Autre façon d’évaluer la nature, le coût de réparation. Lorsqu’une rivière déborde sur un village parce qu’en amont un aménagement avait artificialisé les berges, les assureurs indemnisent le prix de cette erreur et les ingénieurs de l’État savent ce qu’il faudra dépenser pour corriger le problème. C’est la méthode employée par les assureurs britanniques, dont les rapports ont nourri celui, fameux, de Nicolas Stern. Mais mieux vaut guérir, et la méthode du coût d’évitement est souveraine pour cela. C’est aussi sans doute la plus rigoureuse et la mieux reproductible. Vous voulez éviter que la rivière ne déborde ? Alors tentez d’établir ce que coûterait le maintien ou la recréation de zones humides en amont par rapport à ce que vaudraient la construction et l’entretien annuel d’un barrage d’étiage. C’est ce qu’a fait l’Agence de Bassin Seine-Normandie pour justifier le maintien des marais de la Bassée, près de Provins, et la mairie de New York pour la « renaturation » de la rivière Delaware qui l’alimente en eau.

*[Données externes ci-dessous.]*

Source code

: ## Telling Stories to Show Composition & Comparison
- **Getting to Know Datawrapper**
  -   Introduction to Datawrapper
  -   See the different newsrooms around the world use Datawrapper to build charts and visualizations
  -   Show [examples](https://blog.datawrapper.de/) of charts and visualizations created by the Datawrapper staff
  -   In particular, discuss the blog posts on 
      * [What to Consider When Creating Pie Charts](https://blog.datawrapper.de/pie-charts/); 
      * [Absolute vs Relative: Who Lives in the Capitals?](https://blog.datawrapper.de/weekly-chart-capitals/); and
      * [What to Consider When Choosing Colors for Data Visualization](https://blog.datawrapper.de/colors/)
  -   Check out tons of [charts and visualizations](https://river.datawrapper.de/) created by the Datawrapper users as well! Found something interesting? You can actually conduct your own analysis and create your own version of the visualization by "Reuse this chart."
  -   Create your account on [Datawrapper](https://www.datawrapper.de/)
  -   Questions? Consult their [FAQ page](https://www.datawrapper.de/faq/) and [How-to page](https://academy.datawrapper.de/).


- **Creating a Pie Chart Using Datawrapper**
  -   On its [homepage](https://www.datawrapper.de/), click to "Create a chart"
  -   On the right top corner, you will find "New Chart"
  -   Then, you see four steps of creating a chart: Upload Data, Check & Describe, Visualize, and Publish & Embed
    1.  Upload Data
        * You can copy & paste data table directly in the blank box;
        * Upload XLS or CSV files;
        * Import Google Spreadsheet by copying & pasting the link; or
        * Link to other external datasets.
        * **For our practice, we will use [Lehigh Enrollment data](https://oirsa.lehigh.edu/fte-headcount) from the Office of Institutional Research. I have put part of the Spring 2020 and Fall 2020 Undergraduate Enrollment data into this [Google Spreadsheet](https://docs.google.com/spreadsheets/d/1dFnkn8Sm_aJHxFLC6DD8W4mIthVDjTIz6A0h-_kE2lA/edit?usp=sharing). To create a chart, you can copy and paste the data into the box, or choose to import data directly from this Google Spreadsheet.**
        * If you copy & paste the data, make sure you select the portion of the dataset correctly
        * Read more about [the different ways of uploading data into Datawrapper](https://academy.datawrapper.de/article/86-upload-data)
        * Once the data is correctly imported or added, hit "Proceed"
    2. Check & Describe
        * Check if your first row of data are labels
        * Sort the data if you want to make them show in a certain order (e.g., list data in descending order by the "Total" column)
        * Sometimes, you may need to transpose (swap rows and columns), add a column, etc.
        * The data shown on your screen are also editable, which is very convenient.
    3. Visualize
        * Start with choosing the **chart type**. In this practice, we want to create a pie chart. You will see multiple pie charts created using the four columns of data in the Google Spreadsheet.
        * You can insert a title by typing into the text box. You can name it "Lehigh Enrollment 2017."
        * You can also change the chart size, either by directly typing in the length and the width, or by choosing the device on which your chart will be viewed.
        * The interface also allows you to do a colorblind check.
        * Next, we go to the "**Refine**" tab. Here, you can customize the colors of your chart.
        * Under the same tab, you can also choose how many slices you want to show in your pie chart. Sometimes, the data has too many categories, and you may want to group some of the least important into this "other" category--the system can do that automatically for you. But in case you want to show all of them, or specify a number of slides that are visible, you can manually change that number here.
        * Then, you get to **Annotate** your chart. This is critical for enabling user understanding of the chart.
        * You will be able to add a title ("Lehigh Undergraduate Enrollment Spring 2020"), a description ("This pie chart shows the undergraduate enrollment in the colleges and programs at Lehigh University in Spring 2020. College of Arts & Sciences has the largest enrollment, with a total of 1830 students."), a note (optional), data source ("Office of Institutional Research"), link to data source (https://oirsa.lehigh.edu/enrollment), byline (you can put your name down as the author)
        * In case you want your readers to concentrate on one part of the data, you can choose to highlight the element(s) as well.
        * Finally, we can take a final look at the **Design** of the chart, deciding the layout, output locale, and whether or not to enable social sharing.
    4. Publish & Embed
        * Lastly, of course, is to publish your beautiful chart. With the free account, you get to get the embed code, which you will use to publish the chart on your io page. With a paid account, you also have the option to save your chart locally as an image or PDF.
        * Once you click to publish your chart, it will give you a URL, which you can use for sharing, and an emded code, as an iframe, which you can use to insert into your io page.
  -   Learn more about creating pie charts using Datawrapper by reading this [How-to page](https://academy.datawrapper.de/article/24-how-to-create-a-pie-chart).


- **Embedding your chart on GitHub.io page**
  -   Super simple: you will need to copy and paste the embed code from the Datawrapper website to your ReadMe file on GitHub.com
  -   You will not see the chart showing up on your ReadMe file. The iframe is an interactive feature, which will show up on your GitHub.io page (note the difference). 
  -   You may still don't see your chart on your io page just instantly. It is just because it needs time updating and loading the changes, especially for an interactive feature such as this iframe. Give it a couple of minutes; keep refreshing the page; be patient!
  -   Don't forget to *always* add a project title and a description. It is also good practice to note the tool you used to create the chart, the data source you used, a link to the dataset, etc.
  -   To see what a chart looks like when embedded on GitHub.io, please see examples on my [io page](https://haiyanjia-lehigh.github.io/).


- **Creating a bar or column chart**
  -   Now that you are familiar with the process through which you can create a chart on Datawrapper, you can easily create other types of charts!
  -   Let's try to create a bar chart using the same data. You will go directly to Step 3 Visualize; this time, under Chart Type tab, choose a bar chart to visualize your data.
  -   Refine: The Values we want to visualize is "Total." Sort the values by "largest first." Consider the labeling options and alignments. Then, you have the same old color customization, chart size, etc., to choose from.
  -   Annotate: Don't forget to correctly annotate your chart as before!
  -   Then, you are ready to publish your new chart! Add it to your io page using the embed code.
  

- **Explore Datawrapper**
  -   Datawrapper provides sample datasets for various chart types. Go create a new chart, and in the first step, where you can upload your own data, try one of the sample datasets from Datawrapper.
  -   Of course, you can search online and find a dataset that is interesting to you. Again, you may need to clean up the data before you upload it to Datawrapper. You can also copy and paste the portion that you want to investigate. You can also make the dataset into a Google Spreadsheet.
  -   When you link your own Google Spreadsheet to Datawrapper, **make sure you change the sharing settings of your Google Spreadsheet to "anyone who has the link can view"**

Dernière chose, les services rendus par la nature. C’est la moins rigoureuse qui soit, car évaluer par exemple le service « épuration » offert par les zones humides à l’ensemble de l’humanité ne peut se faire que sur de petits sites transformés en laboratoire que l’on étend à la totalité des zones humides du monde au moyen de facteurs multiplicateurs issus de vastes études bibliographiques. Néanmoins, la notion de service rendu est extrêmement pédagogique, en particulier auprès des politiques, car elle leur met en tête que ces services nous sont… offerts, et que leur perte coûtera de l’argent au contribuable. Le contribuable, justement. Quelle que soit la méthode, la nature n’est jamais aussi bien protégée que par lui. Même aux États-Unis et dans l’ensemble des pays anglo-saxons, la nature, qui a certes plus de valeur intrinsèque que chez nous, est correctement gérée par des outils de marché parce que ces outils sont strictement encadrés par les autorités. Le coût de transaction de la nature est très élevé, et seul un État a les moyens de le supporter. Disposer de bons indicateurs naturalistes et écologiques, mettre en place des outils économiques, en contrôler l’application, tout cela à un coût. L’oublier, c’est livrer la nature au seul marché. Avec le succès que l’on risquerait de voir.